On Tue, Oct 02, 2007 at 02:04:34PM -0400, Mike Houle wrote:
[Reformatted to remove HTML]

> Hi,
> I am a QA engineer at Sun Microsystems and have been tasked
> with looking into supporting Debian on some of our
> systems. Many other OS vendors have a certification program for
> hardware and systems, where a series of tests are run and upon 
> completion, the system/hardware is posted to a list of "certified 
> hardware" for that OS. Is there any such program for Debian?
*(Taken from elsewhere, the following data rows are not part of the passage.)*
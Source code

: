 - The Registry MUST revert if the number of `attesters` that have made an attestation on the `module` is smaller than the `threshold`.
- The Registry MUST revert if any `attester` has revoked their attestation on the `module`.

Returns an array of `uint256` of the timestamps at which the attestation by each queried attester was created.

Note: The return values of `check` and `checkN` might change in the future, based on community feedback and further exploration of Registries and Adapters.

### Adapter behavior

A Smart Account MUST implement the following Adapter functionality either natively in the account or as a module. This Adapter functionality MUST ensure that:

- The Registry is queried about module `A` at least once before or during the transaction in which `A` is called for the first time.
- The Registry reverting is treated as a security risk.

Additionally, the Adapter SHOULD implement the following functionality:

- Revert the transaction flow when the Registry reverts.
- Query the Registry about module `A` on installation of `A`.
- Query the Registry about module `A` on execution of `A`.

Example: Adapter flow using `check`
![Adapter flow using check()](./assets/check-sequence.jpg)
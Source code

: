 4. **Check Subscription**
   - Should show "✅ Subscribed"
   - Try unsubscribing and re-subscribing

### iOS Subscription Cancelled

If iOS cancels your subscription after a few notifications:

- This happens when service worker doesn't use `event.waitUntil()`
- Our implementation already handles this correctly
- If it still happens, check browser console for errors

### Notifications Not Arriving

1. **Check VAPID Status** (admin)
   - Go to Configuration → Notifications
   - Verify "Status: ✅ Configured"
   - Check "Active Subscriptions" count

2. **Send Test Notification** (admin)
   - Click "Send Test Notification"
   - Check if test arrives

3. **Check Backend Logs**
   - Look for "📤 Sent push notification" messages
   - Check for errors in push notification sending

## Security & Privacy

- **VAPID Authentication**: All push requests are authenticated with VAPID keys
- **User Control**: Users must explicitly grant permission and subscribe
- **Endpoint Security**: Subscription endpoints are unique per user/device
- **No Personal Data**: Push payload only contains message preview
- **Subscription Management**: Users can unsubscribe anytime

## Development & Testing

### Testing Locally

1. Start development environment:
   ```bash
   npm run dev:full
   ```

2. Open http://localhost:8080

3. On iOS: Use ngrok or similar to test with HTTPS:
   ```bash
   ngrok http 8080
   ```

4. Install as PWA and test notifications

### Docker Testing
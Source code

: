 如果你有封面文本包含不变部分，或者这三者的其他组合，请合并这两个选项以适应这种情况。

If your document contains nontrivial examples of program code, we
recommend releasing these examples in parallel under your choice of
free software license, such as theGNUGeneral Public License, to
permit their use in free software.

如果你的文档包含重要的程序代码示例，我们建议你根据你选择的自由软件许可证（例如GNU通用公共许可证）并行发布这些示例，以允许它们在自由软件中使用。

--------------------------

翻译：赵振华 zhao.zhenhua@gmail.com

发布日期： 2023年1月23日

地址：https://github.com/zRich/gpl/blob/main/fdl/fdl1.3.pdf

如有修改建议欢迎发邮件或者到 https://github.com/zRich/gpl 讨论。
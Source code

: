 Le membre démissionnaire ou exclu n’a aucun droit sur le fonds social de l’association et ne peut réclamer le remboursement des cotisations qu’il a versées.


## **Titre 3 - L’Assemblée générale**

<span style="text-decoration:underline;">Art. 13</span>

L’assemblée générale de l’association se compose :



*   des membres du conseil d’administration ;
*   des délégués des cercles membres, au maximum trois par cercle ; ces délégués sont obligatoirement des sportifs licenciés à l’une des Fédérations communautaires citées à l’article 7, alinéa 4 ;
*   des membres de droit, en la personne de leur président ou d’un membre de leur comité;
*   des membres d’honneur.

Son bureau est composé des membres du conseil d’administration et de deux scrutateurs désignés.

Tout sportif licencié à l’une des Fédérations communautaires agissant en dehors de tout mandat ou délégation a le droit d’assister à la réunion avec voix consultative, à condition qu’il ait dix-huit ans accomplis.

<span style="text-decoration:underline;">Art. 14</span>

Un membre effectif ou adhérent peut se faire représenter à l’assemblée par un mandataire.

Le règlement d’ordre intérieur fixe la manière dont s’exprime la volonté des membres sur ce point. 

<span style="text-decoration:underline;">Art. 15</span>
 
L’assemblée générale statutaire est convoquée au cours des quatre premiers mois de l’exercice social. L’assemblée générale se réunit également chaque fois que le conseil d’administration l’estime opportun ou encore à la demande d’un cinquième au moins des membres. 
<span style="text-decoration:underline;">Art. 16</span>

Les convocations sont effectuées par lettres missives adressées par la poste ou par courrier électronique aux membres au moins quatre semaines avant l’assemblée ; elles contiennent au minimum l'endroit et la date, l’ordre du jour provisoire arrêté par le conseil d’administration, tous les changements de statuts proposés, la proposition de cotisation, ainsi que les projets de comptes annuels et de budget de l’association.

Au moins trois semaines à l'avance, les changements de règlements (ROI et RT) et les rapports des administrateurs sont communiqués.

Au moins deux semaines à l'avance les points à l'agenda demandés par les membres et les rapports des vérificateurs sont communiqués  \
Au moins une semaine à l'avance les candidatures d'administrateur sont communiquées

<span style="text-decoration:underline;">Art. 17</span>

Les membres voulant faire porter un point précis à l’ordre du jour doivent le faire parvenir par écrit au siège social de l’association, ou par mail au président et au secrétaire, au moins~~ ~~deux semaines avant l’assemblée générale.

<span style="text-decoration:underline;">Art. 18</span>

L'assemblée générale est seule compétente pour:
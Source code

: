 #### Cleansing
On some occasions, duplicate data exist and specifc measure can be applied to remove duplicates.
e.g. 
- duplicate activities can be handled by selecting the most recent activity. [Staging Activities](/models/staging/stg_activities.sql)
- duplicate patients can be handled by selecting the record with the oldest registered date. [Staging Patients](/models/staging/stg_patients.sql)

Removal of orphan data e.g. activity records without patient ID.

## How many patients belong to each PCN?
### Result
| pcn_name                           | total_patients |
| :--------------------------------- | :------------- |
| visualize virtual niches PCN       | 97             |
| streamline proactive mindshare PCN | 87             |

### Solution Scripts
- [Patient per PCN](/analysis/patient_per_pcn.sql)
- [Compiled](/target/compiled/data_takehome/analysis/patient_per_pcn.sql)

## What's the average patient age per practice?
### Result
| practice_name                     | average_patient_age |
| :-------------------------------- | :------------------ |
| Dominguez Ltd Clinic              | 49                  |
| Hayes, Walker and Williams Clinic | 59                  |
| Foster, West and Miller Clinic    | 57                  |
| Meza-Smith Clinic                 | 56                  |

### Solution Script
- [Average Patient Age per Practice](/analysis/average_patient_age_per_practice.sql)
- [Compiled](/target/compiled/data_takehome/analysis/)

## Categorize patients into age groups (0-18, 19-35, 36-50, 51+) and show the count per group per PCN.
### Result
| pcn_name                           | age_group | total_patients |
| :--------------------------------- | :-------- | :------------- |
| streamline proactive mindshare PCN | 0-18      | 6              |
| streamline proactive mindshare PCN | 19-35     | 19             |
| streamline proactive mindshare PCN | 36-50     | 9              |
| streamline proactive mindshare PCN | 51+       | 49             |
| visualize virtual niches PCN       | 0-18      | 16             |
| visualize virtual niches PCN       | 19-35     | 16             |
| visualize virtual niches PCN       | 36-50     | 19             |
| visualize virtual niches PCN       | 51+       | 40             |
Speaking purely as my opinion - and not necessarily on the part of the 
project or the Sparc port developers :)

No, not as such. Debian is an association of volunteer developers
and our OS is supported by volunteers. Debian prides itself on running 
Linux kernels on a wide variety of hardware  - from supercomputers to 
PDAs to network attached storage devices - and on maintaining 
application ports to eleven or twelve machine architectures. You can run 
an entire distribution on Sun / Alpha / Intel 32 bit / AMD/Intel 64 bit 
with barely a change. (We're currently having difficulty supporting some 
of the older 32 bit Sun machines beyond the current Debian stable - but 
that's as much a function of kernel support and lack of older machines 
as anything. It's possibly the same if you want to get Solaris 10 onto 
a Sun Sparc 20 at this point.) 

<Rash generalisation> Debian should run on newer Sun Sparc and Intel/AMD 
processor-based hardware with no particular difficulty: because there is 
no Debian hardware bias/particular commercial axe to grind in favour of 
one hardware vendor or another, there should be no "business interests" 
obstacles. </Rash>

> If so, can someone please provide me with information or a contact to 
> get involved in this process? If there isn't a process for 
> certification, is there anywhere that a list of "supported" hardware 
> exists, and how could a systems vendor get their products on this 
> list? I would like to learn more about what certification program, if 
> any, exists, and what it would require to certify systems for Debian

We don't normally do "Certified to run Debian" stickers - if someone 
has hardware that looks interesting and can loan us some, there's likely 
to be a Debian port if enough people are interested. IBM loaned time on
an s390, HP have loaned time, employed Debian developers on staff and 
helped Debian with donations to help maintain the ports for HP-PA 
and Itanium architectures. 

Since Debian isn't in the business of selling boxed sets / commercial 
support / industry partnerships with competing OS vendors / middleware, 
training or applications we don't have the pressure of being a vendor 
per se - but we do support our users - they, in turn may come to Sun to 
say "I'm thinking of running Debian on Sun hardware - do _you_ support 
Debian on your hardware". 

As far as I can see, this is exactly the line that HP are now taking - 
they will support Debian on HP hardware in some configurations and will 
supply help to get it installed - they've "self certified" because the 
customer demand is there and HP have accepted that the support burden 
for Debian on their hardware is feasible for them, given that they also 
support other Linuxes. Dell, by contrast, have taken the initial 
tentative step of partnering with a commercial Debian derivative, 
providing a minimal level of "it works on our hardware" certification and 
effectively passing support burden on to Canonical - at least in the short 
term.

> Mike
>  
> Mike Houle
> OS Certification Lead
> Global Design Group
> 

All the best,

Andy

[Possibly better to follow this up on the general debian-devel mailing 
list for Debian developers or the specific debian-sparc list - see the 
main Debian page for mailing list subscription instructions.]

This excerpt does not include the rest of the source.